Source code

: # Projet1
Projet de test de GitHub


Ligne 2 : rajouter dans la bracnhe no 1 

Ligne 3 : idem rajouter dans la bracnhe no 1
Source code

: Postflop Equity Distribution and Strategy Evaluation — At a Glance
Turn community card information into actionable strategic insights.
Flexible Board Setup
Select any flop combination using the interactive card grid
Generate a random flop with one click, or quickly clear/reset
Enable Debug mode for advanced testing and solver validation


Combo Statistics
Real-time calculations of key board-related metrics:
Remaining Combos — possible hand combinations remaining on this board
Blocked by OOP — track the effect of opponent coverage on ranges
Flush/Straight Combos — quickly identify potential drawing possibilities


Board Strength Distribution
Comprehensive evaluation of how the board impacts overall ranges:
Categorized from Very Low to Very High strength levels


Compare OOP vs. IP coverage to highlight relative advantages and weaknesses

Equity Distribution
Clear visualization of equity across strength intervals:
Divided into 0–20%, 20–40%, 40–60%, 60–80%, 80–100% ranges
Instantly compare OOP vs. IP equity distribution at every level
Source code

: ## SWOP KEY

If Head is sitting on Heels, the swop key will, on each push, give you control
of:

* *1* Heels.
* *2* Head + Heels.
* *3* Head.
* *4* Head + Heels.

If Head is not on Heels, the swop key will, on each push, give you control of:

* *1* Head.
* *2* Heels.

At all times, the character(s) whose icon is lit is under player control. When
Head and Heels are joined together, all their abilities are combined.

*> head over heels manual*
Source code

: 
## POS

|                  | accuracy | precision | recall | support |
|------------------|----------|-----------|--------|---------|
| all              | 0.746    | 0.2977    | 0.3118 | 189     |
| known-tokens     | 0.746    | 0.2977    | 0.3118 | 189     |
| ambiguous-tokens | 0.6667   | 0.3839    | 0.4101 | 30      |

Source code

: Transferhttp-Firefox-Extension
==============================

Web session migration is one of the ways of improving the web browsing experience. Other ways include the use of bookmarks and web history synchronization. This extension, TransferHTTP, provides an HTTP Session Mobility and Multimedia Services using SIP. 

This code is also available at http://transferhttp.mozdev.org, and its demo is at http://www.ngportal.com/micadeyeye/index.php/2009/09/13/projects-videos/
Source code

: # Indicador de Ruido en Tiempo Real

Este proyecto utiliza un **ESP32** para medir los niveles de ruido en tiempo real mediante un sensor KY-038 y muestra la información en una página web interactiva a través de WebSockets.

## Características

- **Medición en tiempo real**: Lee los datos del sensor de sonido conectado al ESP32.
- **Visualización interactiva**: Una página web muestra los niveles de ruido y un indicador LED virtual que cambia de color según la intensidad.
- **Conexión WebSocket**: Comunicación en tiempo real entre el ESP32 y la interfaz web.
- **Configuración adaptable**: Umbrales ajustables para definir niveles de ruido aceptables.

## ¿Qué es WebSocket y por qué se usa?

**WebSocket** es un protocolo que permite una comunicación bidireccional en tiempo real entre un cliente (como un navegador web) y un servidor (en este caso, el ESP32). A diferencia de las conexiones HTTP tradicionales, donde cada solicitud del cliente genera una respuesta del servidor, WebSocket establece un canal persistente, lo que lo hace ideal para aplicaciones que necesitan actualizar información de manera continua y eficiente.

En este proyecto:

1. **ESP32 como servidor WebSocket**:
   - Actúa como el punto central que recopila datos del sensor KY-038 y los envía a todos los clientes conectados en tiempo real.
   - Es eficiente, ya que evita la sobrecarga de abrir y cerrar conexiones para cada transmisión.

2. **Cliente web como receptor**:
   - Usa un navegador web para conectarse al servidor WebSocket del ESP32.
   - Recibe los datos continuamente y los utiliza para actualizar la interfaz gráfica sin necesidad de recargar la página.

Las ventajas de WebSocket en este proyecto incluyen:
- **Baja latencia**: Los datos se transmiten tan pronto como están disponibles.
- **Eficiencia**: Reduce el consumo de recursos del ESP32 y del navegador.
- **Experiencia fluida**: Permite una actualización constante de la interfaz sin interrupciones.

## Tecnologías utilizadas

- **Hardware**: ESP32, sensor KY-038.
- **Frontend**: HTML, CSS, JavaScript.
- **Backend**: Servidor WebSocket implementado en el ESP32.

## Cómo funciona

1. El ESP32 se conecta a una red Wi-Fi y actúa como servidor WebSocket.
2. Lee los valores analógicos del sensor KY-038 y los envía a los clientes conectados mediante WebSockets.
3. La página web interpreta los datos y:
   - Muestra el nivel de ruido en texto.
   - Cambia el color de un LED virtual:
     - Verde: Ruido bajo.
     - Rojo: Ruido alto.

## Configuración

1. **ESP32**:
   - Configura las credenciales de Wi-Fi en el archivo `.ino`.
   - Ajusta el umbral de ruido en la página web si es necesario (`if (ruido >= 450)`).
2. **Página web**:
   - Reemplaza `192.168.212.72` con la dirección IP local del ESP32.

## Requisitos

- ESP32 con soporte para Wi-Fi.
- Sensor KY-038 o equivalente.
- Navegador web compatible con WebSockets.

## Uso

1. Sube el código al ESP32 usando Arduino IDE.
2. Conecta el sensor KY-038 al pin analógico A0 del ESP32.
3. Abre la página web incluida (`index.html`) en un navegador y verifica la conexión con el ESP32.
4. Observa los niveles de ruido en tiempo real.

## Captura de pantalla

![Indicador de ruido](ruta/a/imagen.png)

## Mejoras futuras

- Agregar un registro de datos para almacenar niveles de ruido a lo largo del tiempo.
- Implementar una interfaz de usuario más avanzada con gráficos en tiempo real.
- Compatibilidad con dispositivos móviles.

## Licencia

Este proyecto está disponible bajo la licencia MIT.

——

#### [TASK DIRECTIONS]
Find the string "card" in the entries above. Copy each line where it occurs.

#### [OUTPUT OF THE EXERCISE]
Turn community card information into actionable strategic insights.
Select any flop combination using the interactive card grid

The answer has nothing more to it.